=== WORK ITEM ===
Both the line containing "Surface extraction is" and the line containing "easily seen, this" belong to the span. Output exactly that span from the listing below, and nothing outside it.

=== TASK INPUTS ===
====

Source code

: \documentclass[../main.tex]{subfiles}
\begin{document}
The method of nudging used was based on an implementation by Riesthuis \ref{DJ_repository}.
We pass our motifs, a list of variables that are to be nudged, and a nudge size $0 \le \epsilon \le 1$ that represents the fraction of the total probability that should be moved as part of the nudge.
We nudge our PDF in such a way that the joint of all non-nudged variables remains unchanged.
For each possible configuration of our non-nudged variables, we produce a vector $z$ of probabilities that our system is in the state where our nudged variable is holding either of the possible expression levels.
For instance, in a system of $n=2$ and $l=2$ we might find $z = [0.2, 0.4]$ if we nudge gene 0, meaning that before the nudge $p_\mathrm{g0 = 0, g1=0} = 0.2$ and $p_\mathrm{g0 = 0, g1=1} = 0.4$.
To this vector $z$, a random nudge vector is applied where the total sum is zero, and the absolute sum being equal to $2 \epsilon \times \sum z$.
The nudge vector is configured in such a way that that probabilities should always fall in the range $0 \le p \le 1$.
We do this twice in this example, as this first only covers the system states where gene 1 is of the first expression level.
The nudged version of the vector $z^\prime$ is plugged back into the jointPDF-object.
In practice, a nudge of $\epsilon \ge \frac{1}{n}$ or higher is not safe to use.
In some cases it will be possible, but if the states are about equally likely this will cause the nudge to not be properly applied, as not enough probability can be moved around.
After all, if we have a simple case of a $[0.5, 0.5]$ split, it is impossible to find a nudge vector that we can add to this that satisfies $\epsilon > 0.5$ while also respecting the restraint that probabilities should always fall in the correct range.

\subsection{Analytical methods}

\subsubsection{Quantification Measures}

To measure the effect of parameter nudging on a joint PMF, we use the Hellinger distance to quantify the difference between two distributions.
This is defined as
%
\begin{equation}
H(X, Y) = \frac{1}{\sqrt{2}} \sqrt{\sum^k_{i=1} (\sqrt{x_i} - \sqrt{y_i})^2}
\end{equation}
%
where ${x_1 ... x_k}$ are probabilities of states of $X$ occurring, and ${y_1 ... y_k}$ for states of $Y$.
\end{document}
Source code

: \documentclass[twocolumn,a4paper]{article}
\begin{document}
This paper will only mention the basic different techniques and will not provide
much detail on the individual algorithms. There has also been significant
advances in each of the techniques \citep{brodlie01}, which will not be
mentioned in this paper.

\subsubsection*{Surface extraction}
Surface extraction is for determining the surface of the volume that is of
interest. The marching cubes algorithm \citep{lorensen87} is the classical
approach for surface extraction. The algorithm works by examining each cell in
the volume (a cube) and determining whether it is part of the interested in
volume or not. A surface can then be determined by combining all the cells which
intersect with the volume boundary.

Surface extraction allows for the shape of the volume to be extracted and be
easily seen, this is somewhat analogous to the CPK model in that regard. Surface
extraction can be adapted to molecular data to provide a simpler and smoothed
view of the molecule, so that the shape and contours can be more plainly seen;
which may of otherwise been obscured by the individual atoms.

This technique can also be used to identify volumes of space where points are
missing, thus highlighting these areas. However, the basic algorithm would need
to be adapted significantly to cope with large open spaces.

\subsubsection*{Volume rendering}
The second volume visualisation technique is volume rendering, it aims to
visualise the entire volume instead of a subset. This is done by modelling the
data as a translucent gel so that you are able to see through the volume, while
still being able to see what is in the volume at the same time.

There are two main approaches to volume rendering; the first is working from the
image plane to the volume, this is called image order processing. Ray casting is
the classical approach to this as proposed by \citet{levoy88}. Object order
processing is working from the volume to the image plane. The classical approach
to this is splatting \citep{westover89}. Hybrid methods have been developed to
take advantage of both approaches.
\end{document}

====

=== EXERCISE RESPONSE ===
Surface extraction is for determining the surface of the volume that is of
interest. The marching cubes algorithm \citep{lorensen87} is the classical
approach for surface extraction. The algorithm works by examining each cell in
the volume (a cube) and determining whether it is part of the interested in
volume or not. A surface can then be determined by combining all the cells which
intersect with the volume boundary.

Surface extraction allows for the shape of the volume to be extracted and be
easily seen, this is somewhat analogous to the CPK model in that regard. Surface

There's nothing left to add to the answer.